When it is determined that the sentence break timing and the speaker switching timing match (step S303: YES), the controller 11 proceeds to the processing of step S304. Then, the controller 11 determines, as the speaker determiner 118, that the speaker has been switched at the matched timing, and that the speaker before the matched timing is the speaker P (step S304). This case corresponds to a case, for example, where the speaker is switched smoothly from the speaker P to the speaker Q as the speaker Q starting to speak and respond to the speaker Q after the speaker P has finished speaking. Then, the controller 11 determines whether the flag 1 has been set by the speaker switching determination processing of step S107 executed immediately before the present step (step S305).

When it is determined that no flag 1 has been set (step S305: NO), the controller 11 proceeds to the processing of step S306. Then, the controller 11 determines, as the speaker determiner 118, that the speaker after the matched timing (the sentence break timing and the speaker switching timing) is the speaker Q whose feature amount group of own voice has previously been generated (step S306). After that, the controller 11 returns to the processing illustrated in FIG. 3.

When it is determined that that the flag 1 has been set (step S305: YES), the controller 11 generates, as the voice analyzer 112, a new voice feature amount group of the speaker Q (step S307). Then, the controller 11 determines, as the speaker determiner 118, that the speaker after the matched timing is the speaker Q whose feature amount group of own voice has newly been generated (step S308). As described above, the controller 11 determines that the speaker after the switching is the speaker Q who has not spoken so far when the sentence break timing and the speaker switching timing match, although no voice feature amount group has been generated for the speaker Q. After that, the controller 11 returns to the processing illustrated in FIG. 3.

On the other hand, when it is determined that the sentence break timing and the speaker switching timing do not match (step S303: NO), the controller 11 proceeds to the processing of step S309. Then, like step S305, the controller 11 determines whether the flag 1 has been set by the speaker switching determination processing of step S107 executed immediately before the present step (step S309).

When it is determined that no flag 1 has been set (step S309: NO), the controller 11 determines, as the speaker determiner 118, that the speaker before the speaker switching liming is the speaker P (step S310). Further, the controller 11 determines that the speaker after the speaker switching timing is the speaker Q (step S310. This case corresponds to a case, for example, where, before the speaker P finishes speaking, the other speaker Q whose feature amount group of own voice has previously been generated as interrupted and started speaking, so that the speaker P has not been switched smoothly to the speaker Q. Thus, even when the sentence break timing and speaker switching timing do not match, but when the voice feature amount group of the speaker Q has previously been generated, the controller 11 prioritizes the speaker switching timing and determines that the speaker after the switching timing is the speaker Q. After that, the controller 11 returns to the processing illustrated in FIG. 3.

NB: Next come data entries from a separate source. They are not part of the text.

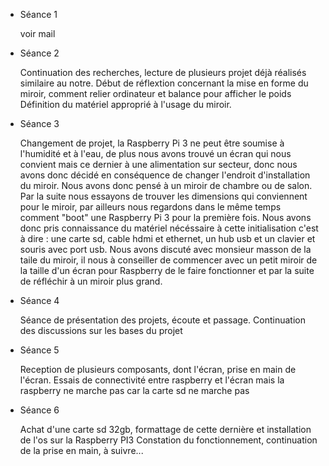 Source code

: * Séance 1 
  
  voir mail
  
* Séance 2
  
  Continuation des recherches, lecture de plusieurs projet déjà réalisés similaire au notre.
  Début de réflextion concernant la mise en forme du miroir, comment relier ordinateur et balance pour afficher le poids
  Définition du matériel approprié à l'usage du miroir.
  
* Séance 3 
  
  Changement de projet, la Raspberry Pi 3 ne peut être soumise à l'humidité et à l'eau, de plus nous avons trouvé un écran qui nous     convient mais ce dernier à une alimentation sur secteur, donc nous avons donc décidé en conséquence de changer l'endroit d'installation du miroir. Nous avons donc pensé à un miroir de chambre ou de salon.
  Par la suite nous essayons de trouver les dimensions qui conviennent pour le miroir, par ailleurs nous regardons dans le même temps comment "boot" une Raspberry Pi 3 pour la première fois. Nous avons donc pris connaissance du matériel nécéssaire à cette initialisation c'est à dire : une carte sd, cable hdmi et ethernet, un hub usb et un clavier et souris avec port usb.
  Nous avons discuté avec monsieur masson de la taile du miroir, il nous à conseiller de commencer avec un petit miroir de la taille d'un écran pour Raspberry de le faire fonctionner et par la suite de réfléchir à un miroir plus grand.


* Séance 4 
  
  Séance de présentation des projets, écoute et passage. Continuation des discussions sur les bases du projet
  
  
* Séance 5
  
  Reception de plusieurs composants, dont l'écran, prise en main de l'écran. Essais de connectivité entre raspberry et l'écran mais la raspberry ne marche pas car la carte sd ne marche pas
  
* Séance 6

  Achat d'une carte sd 32gb, formattage de cette dernière et installation de l'os sur la Raspberry PI3 
  Constation du fonctionnement, continuation de la prise en main, à suivre...
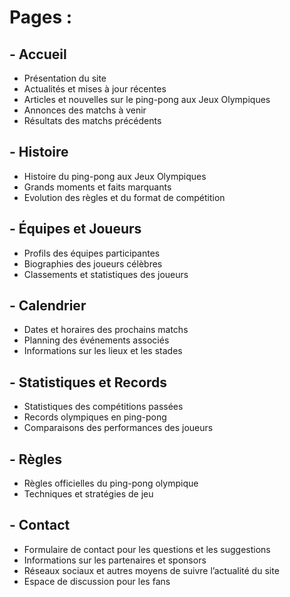 # Pages :
## - Accueil
- Présentation du site
- Actualités et mises à jour récentes
- Articles et nouvelles sur le ping-pong aux Jeux Olympiques
- Annonces des matchs à venir
- Résultats des matchs précédents
## - Histoire
- Histoire du ping-pong aux Jeux Olympiques
- Grands moments et faits marquants
- Evolution des règles et du format de compétition
## - Équipes et Joueurs
- Profils des équipes participantes
- Biographies des joueurs célèbres
- Classements et statistiques des joueurs
## - Calendrier
- Dates et horaires des prochains matchs
- Planning des événements associés
- Informations sur les lieux et les stades
## - Statistiques et Records
- Statistiques des compétitions passées
- Records olympiques en ping-pong
- Comparaisons des performances des joueurs
## - Règles
- Règles officielles du ping-pong olympique
- Techniques et stratégies de jeu
## - Contact
- Formulaire de contact pour les questions et les suggestions
- Informations sur les partenaires et sponsors
- Réseaux sociaux et autres moyens de suivre l’actualité du site
- Espace de discussion pour les fans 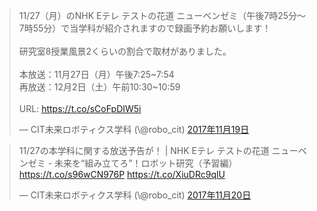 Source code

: <blockquote class="twitter-tweet" data-lang="ja"><p lang="ja" dir="ltr">11/27（月）のNHK Eテレ テストの花道 ニューベンゼミ（午後7時25分～7時55分）で当学科が紹介されますので録画予約お願いします！<br><br>研究室8授業風景2くらいの割合で取材がありました。<br><br>本放送：11月27日（月）午後7:25~7:54<br>再放送：12月2日（土）午前10:30~10:59<br><br>URL: <a href="https://t.co/sCoFpDIW5i">https://t.co/sCoFpDIW5i</a></p>&mdash; CIT未来ロボティクス学科 (\@robo_cit) <a href="https://twitter.com/robo_cit/status/932394278440939520?ref_src=twsrc%5Etfw">2017年11月19日</a></blockquote>
<script async src="https://platform.twitter.com/widgets.js" charset="utf-8"></script>

<blockquote class="twitter-tweet" data-lang="ja"><p lang="ja" dir="ltr">11/27の本学科に関する放送予告が！ | NHK Eテレ テストの花道 ニューベンゼミ - 未来を“組み立てろ”！ロボット研究（予習編） <a href="https://t.co/s96wCN976P">https://t.co/s96wCN976P</a> <a href="https://t.co/XiuDRc9qlU">https://t.co/XiuDRc9qlU</a></p>&mdash; CIT未来ロボティクス学科 (\@robo_cit) <a href="https://twitter.com/robo_cit/status/932601027466899456?ref_src=twsrc%5Etfw">2017年11月20日</a></blockquote>
<script async src="https://platform.twitter.com/widgets.js" charset="utf-8"></script>

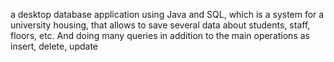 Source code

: a desktop database application using Java and SQL, which is a system for a university housing, that allows to save several data about students, staff, floors, etc. And doing many queries in addition to the main operations as insert, delete, update
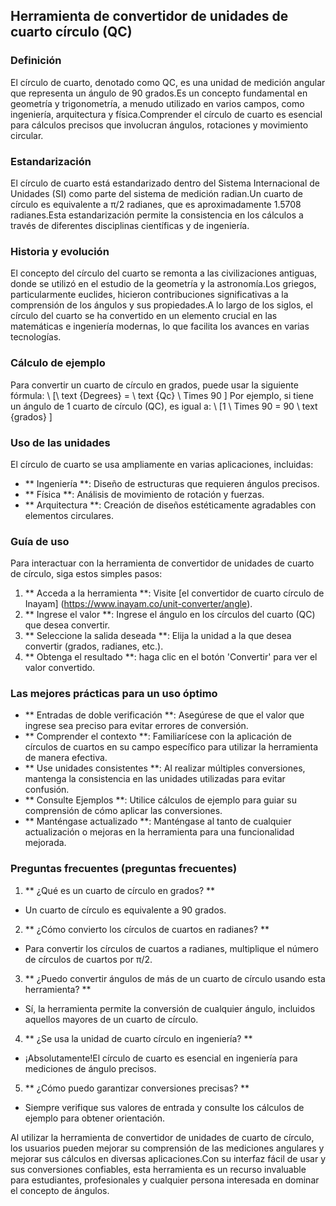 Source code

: ## Herramienta de convertidor de unidades de cuarto círculo (QC)

### Definición
El círculo de cuarto, denotado como QC, es una unidad de medición angular que representa un ángulo de 90 grados.Es un concepto fundamental en geometría y trigonometría, a menudo utilizado en varios campos, como ingeniería, arquitectura y física.Comprender el círculo de cuarto es esencial para cálculos precisos que involucran ángulos, rotaciones y movimiento circular.

### Estandarización
El círculo de cuarto está estandarizado dentro del Sistema Internacional de Unidades (SI) como parte del sistema de medición radian.Un cuarto de círculo es equivalente a π/2 radianes, que es aproximadamente 1.5708 radianes.Esta estandarización permite la consistencia en los cálculos a través de diferentes disciplinas científicas y de ingeniería.

### Historia y evolución
El concepto del círculo del cuarto se remonta a las civilizaciones antiguas, donde se utilizó en el estudio de la geometría y la astronomía.Los griegos, particularmente euclides, hicieron contribuciones significativas a la comprensión de los ángulos y sus propiedades.A lo largo de los siglos, el círculo del cuarto se ha convertido en un elemento crucial en las matemáticas e ingeniería modernas, lo que facilita los avances en varias tecnologías.

### Cálculo de ejemplo
Para convertir un cuarto de círculo en grados, puede usar la siguiente fórmula:
\ [\ text {Degrees} = \ text {Qc} \ Times 90 \]
Por ejemplo, si tiene un ángulo de 1 cuarto de círculo (QC), es igual a:
\ [1 \ Times 90 = 90 \ text {grados} \]

### Uso de las unidades
El círculo de cuarto se usa ampliamente en varias aplicaciones, incluidas:
- ** Ingeniería **: Diseño de estructuras que requieren ángulos precisos.
- ** Física **: Análisis de movimiento de rotación y fuerzas.
- ** Arquitectura **: Creación de diseños estéticamente agradables con elementos circulares.

### Guía de uso
Para interactuar con la herramienta de convertidor de unidades de cuarto de círculo, siga estos simples pasos:
1. ** Acceda a la herramienta **: Visite [el convertidor de cuarto círculo de Inayam] (https://www.inayam.co/unit-converter/angle).
2. ** Ingrese el valor **: Ingrese el ángulo en los círculos del cuarto (QC) que desea convertir.
3. ** Seleccione la salida deseada **: Elija la unidad a la que desea convertir (grados, radianes, etc.).
4. ** Obtenga el resultado **: haga clic en el botón 'Convertir' para ver el valor convertido.

### Las mejores prácticas para un uso óptimo
- ** Entradas de doble verificación **: Asegúrese de que el valor que ingrese sea preciso para evitar errores de conversión.
- ** Comprender el contexto **: Familiarícese con la aplicación de círculos de cuartos en su campo específico para utilizar la herramienta de manera efectiva.
- ** Use unidades consistentes **: Al realizar múltiples conversiones, mantenga la consistencia en las unidades utilizadas para evitar confusión.
- ** Consulte Ejemplos **: Utilice cálculos de ejemplo para guiar su comprensión de cómo aplicar las conversiones.
- ** Manténgase actualizado **: Manténgase al tanto de cualquier actualización o mejoras en la herramienta para una funcionalidad mejorada.

### Preguntas frecuentes (preguntas frecuentes)

1. ** ¿Qué es un cuarto de círculo en grados? **
- Un cuarto de círculo es equivalente a 90 grados.

2. ** ¿Cómo convierto los círculos de cuartos en radianes? **
- Para convertir los círculos de cuartos a radianes, multiplique el número de círculos de cuartos por π/2.

3. ** ¿Puedo convertir ángulos de más de un cuarto de círculo usando esta herramienta? **
- Sí, la herramienta permite la conversión de cualquier ángulo, incluidos aquellos mayores de un cuarto de círculo.

4. ** ¿Se usa la unidad de cuarto círculo en ingeniería? **
- ¡Absolutamente!El círculo de cuarto es esencial en ingeniería para mediciones de ángulo precisos.

5. ** ¿Cómo puedo garantizar conversiones precisas? **
- Siempre verifique sus valores de entrada y consulte los cálculos de ejemplo para obtener orientación.

Al utilizar la herramienta de convertidor de unidades de cuarto de círculo, los usuarios pueden mejorar su comprensión de las mediciones angulares y mejorar sus cálculos en diversas aplicaciones.Con su interfaz fácil de usar y sus conversiones confiables, esta herramienta es un recurso invaluable para estudiantes, profesionales y cualquier persona interesada en dominar el concepto de ángulos.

When it is determined that flag 1 has been set (step S309: YES), the controller 11. determines, as the speaker determiner 118, that the speaker before the sentence break timing, provided before the speaker switching timing is the speaker P (step S312). Further, the controller 11 determines that the speaker is unknown after the sentence break timing of the sentence (step S313). This case corresponds to a case, for example, where the speaker has not been smoothly switched from the speaker P due to noise generated before the speaker P finishes speaking. Thus, when the speaker cannot be determined clearly, the controller 11 avoids erroneous determination of the speaker and determines that the speaker is unknown. After that, the controller 11 returns to the processing illustrated in FIG. 3.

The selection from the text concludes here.